Meanwhile, happy loading!
Sue
Nice question! And I think you mean major hurricanes... yet! The season is not yet over 🙂
Once I have the data loaded - should be this week - I'll start to look at how hurricanes are measured. I'm guessing we can do this by looking at wind speeds over X mph.
Unfortunately Lumira won't let us filter on a measure so I will have to filter it down at the HANA level. I'm sure that won't be too hard.

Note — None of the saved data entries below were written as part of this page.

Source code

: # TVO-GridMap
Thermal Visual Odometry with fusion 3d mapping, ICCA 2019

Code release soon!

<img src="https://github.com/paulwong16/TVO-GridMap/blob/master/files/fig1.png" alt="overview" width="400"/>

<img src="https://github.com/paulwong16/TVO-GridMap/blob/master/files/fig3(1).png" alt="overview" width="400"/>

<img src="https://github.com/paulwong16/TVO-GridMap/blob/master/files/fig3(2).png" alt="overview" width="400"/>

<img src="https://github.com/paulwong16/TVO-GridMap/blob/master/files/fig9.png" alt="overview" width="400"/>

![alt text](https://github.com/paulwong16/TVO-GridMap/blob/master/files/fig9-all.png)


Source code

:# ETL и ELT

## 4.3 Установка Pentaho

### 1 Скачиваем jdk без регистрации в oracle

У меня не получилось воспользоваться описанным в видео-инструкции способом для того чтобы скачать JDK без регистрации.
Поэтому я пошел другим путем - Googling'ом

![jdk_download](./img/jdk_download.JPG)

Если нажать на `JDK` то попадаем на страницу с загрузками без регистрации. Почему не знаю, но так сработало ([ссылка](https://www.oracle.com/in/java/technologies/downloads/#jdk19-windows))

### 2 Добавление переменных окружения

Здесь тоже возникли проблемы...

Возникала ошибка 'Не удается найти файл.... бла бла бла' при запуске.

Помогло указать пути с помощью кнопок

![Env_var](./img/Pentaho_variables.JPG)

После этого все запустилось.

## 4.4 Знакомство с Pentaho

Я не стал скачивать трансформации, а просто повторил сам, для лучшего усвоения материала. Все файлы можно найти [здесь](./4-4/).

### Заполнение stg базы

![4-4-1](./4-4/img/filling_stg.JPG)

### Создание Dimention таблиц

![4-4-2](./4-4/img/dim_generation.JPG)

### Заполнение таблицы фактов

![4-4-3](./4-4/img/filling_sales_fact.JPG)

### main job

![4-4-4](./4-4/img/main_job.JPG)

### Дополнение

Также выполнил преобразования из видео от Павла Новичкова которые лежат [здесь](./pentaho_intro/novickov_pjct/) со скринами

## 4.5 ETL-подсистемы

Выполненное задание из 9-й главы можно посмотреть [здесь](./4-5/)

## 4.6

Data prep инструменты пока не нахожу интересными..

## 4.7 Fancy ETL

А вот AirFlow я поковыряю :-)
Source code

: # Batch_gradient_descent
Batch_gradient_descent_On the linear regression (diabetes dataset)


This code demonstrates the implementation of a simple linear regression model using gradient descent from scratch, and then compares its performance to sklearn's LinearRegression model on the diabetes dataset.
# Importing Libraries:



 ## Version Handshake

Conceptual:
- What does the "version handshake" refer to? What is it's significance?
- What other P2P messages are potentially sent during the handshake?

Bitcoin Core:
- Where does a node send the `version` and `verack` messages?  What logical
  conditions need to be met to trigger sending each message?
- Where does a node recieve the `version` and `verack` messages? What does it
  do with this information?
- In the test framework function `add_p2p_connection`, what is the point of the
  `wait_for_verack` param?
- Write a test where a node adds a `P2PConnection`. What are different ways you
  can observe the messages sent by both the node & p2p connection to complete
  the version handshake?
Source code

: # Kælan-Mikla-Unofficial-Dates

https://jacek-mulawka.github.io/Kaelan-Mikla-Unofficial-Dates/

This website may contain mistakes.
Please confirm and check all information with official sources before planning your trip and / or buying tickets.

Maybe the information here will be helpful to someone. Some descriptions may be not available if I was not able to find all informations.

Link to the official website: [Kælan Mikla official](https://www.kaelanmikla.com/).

John, besides this being really great and pertinent information (weather affects us all), it also reinforces the power of Big Data capabilities that both HANA and, graphically, Lumira provides end users. Turning this into Predictive Analytics may help with weather forecasting...?
Thanks William. I think it will get more interesting as we get a lot more data and I advance the model.
It's possible that we can help with weather forecasting but organizations like NOAA do have very advanced and specific algorithms running on very powerful supercomputers!
Still, let's see what happens.
Wow John,
I'm looking forward to seeing P.II
Are you running SP13?
The downloading seems to be the biggest challenge here.
I'm pretty excited!!!!!!!!!!!!
-Bijan
Hey Irshaad,
The Lumira build I use is very similar to the SP13 release you can download on SAP Service Marketplace, but I work with the Lumira team on HANA integration so you may see some differences in my build.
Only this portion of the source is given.